Data supplied ▸
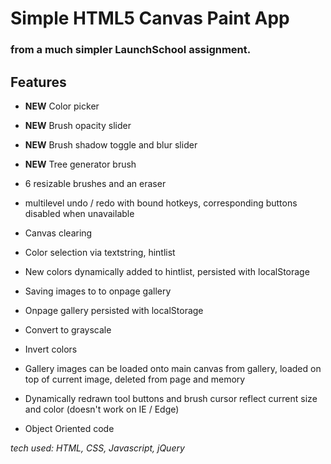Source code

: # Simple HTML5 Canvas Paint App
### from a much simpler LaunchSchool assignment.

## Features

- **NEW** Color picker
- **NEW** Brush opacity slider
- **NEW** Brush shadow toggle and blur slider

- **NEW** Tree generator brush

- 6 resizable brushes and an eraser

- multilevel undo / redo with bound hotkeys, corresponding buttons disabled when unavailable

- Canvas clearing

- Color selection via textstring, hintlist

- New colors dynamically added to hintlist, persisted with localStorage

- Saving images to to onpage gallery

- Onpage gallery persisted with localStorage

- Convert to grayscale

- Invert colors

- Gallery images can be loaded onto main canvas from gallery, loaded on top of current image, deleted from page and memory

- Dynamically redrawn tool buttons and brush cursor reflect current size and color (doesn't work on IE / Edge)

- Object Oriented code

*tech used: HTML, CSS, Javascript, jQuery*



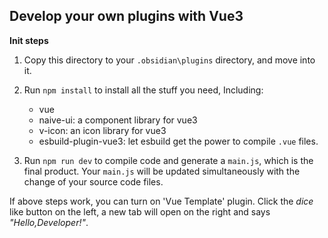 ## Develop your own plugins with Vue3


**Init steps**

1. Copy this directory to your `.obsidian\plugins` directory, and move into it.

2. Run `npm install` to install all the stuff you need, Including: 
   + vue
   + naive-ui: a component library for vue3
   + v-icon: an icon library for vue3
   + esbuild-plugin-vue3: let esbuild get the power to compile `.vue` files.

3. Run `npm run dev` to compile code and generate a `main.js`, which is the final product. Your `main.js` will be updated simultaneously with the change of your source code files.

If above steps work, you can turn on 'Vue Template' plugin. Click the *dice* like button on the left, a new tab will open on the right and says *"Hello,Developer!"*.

==

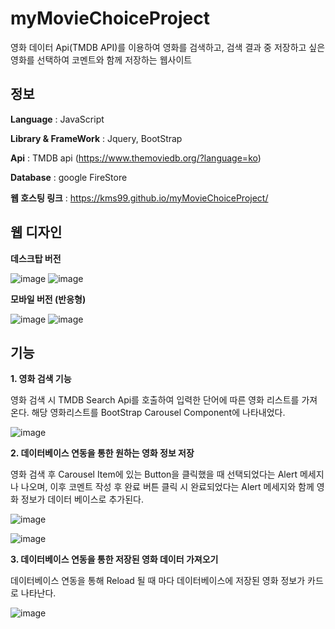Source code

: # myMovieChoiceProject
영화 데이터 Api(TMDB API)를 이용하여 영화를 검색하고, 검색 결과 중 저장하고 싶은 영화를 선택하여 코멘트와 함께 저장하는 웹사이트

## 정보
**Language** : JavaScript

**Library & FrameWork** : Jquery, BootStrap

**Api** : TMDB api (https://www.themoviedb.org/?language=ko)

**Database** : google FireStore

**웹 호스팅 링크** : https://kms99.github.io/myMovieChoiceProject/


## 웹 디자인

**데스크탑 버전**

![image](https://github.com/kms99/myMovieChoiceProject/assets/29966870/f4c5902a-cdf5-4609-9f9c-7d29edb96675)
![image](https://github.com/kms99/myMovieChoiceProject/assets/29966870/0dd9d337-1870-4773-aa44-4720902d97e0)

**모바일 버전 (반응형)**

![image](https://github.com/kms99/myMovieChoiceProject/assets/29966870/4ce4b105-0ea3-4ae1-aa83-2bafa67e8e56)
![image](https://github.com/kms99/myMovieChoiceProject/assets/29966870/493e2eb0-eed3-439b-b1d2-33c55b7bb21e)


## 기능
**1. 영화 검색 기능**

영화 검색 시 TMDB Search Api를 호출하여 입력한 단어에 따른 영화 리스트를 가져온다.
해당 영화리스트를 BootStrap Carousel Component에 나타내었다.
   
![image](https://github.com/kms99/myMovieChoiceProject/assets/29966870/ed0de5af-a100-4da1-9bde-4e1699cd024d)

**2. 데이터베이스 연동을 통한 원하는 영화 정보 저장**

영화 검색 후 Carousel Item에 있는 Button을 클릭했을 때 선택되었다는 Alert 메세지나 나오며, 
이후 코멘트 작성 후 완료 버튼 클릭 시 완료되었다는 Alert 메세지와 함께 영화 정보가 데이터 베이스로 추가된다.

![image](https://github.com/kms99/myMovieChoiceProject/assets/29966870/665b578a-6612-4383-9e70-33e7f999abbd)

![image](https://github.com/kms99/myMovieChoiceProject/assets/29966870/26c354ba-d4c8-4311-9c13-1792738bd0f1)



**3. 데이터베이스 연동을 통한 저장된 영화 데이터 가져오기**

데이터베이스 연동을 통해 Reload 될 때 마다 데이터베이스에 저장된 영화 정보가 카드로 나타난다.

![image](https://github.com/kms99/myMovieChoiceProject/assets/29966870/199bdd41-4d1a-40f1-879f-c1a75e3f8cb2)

...

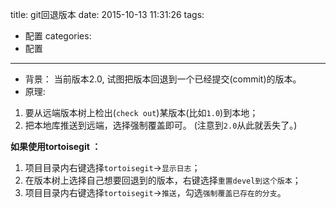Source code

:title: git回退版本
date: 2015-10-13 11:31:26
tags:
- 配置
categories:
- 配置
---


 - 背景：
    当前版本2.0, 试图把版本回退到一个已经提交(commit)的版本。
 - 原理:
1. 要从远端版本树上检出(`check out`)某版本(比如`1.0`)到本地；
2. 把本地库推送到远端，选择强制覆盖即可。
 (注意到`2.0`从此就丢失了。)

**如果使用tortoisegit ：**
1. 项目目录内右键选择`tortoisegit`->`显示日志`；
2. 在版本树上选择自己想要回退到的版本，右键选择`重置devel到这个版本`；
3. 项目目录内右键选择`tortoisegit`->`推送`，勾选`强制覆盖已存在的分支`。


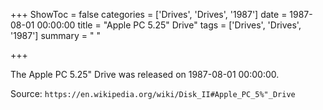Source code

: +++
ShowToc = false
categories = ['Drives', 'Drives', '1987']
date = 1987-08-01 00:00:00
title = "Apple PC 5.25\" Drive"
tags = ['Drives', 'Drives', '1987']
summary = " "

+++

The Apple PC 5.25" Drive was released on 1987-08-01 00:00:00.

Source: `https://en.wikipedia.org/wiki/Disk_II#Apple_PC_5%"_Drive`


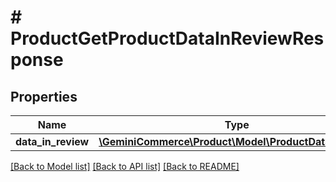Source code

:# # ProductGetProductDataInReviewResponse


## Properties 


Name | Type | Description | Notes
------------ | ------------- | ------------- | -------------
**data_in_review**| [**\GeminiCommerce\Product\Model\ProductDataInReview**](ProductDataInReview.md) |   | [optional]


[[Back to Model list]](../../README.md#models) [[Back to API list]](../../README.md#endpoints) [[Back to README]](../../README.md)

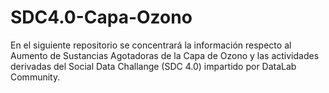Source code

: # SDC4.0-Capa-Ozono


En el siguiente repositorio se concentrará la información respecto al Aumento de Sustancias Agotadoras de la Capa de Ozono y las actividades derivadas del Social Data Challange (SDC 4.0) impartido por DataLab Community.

Problem to work on ▸
While skipping the pictures, transcribe the data above from the line showing "Canvas Paint App" through the line showing "esbuild-plugin-vue3: let esbuild", exactly and with both ends.

Solution to the exercise ▸
: # Simple HTML5 Canvas Paint App
### from a much simpler LaunchSchool assignment.

## Features

- **NEW** Color picker
- **NEW** Brush opacity slider
- **NEW** Brush shadow toggle and blur slider

- **NEW** Tree generator brush

- 6 resizable brushes and an eraser

- multilevel undo / redo with bound hotkeys, corresponding buttons disabled when unavailable

- Canvas clearing

- Color selection via textstring, hintlist

- New colors dynamically added to hintlist, persisted with localStorage

- Saving images to to onpage gallery

- Onpage gallery persisted with localStorage

- Convert to grayscale

- Invert colors

- Gallery images can be loaded onto main canvas from gallery, loaded on top of current image, deleted from page and memory

- Dynamically redrawn tool buttons and brush cursor reflect current size and color (doesn't work on IE / Edge)

- Object Oriented code

*tech used: HTML, CSS, Javascript, jQuery*



 ## Develop your own plugins with Vue3


**Init steps**

1. Copy this directory to your `.obsidian\plugins` directory, and move into it.

2. Run `npm install` to install all the stuff you need, Including: 
   + vue
   + naive-ui: a component library for vue3
   + v-icon: an icon library for vue3
   + esbuild-plugin-vue3: let esbuild get the power to compile `.vue` files.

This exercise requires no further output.